The following is about an accident involving a young woman in Alameda, CA, USA that happened over the weekend and is taken from ikitesurf.com. Sylvia submitted the following post, she also participates in this forum:
"Yesterday I was on the water and witnessed from a mile away an accident which could have been avoided. I am still touched by it because it was so unnecessary and also so severe.
Someone was holding up a kite for launching. The kite however was not getting "quiet" while being held up in the wind for the launch, it was moving, fluttering, "dancing". A typical sign for crossed lines. It was light wind (10-12mph), not very gusty. I hoped they would not launch that kite but ground it and check the lines again.
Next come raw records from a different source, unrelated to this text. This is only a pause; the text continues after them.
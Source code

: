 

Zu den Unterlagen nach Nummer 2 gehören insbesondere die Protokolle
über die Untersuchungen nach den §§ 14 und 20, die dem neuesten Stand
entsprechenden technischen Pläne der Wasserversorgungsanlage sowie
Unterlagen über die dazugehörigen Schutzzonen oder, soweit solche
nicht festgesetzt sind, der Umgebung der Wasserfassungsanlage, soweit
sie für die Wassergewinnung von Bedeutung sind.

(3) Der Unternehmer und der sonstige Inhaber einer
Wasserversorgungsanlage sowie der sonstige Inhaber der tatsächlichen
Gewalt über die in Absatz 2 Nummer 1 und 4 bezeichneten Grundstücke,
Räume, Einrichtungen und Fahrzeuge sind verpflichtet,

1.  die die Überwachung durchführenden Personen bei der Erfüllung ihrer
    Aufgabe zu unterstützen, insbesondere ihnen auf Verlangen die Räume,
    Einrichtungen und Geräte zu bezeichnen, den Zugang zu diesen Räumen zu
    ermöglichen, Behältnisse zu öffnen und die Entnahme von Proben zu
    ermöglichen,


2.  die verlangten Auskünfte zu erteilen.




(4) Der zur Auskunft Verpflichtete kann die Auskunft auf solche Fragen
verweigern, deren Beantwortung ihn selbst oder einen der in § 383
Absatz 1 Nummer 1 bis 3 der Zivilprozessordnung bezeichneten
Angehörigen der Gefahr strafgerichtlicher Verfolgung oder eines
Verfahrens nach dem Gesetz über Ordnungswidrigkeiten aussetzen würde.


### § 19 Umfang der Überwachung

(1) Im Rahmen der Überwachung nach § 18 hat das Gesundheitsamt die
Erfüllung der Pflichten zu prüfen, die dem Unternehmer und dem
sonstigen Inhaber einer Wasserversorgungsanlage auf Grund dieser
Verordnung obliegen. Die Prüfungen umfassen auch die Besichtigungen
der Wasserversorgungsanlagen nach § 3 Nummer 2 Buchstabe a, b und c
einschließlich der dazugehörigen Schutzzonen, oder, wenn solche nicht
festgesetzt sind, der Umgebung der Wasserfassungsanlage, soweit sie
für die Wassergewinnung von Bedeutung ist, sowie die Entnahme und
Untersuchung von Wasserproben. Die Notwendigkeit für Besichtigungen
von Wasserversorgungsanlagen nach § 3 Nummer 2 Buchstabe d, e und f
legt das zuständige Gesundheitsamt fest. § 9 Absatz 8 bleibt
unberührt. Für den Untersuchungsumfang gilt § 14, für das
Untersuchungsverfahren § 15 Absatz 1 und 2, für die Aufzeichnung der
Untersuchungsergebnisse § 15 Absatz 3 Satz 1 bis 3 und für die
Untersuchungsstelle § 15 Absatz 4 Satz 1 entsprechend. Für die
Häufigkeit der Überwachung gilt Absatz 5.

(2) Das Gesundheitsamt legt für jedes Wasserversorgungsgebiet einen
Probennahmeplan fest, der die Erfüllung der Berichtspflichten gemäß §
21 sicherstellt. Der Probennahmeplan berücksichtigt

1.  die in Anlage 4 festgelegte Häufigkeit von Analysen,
It was so damned obvious that something was wrong.
But they launched that unstable kite. The ambulance came 5 minutes later. Don't know how the kiter is doing, it did not look good. The kite had done the "deathspiral" and knocked the kiter out.
However - what was clear to me from a long distance could have been obvious to all those other kiters at the beach. Close to the launcher. That this kite was rigged wrong and dangerous.
That happens mostly to beginners....why? Maybe kiteschools should emphasize much much more on rigging than they do now?
1. Make sure you know 100% how to rig a 4 line kite correctly. If you don't - ask.
2. Always doublecheck your lines. After attaching them to the kite it is a good routine to walk them back from the kite to the bar, the center lines between your legs and the backlines in your hands.
3. Colorcode your lines so that you get visually aware when you have your center lines and backlines on the wrong atachement points at the kite.
4. Either launch unhooked or (if you are experienced) with a quick release which you have practiced to release really quickly. And let go of the bar immediately if you have a potential problem with the launched kite. Of course - have a kite leash.
6. As a 3rd person (hey - experienced kiters!): When you see a launching kite which is not sitting quiet in the launchers hands but moving and dancing - go to the launcher and ground the kite. Doublecheck the lines.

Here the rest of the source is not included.